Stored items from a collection
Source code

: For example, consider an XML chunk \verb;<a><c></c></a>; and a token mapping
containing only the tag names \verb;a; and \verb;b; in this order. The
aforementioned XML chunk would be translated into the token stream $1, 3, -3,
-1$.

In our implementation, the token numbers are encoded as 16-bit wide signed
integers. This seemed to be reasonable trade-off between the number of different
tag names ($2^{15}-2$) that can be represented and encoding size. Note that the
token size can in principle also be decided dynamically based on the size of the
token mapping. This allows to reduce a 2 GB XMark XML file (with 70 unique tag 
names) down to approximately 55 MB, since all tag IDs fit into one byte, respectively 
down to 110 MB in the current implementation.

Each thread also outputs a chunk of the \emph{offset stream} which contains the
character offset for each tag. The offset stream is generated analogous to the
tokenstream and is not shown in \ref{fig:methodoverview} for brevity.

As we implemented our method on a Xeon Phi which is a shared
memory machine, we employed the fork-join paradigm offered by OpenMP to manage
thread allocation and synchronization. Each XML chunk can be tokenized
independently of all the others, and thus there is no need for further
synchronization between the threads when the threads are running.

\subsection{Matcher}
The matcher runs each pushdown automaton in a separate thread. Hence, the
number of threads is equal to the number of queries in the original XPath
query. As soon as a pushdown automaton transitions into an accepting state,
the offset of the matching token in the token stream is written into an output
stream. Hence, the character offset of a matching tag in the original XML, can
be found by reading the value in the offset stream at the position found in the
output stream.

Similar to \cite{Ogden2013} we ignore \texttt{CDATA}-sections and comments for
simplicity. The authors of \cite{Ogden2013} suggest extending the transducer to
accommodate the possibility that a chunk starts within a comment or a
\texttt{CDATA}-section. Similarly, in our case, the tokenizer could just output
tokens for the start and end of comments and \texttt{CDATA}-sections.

*Action item*
Transcribe, exactly and without additions, the lines of the records above, beginning with the line that contains "token size can" and ending with the line that contains "Each thread also", both included.

*Answer below*
token size can in principle also be decided dynamically based on the size of the
token mapping. This allows to reduce a 2 GB XMark XML file (with 70 unique tag 
names) down to approximately 55 MB, since all tag IDs fit into one byte, respectively 
down to 110 MB in the current implementation.

Each thread also outputs a chunk of the \emph{offset stream} which contains the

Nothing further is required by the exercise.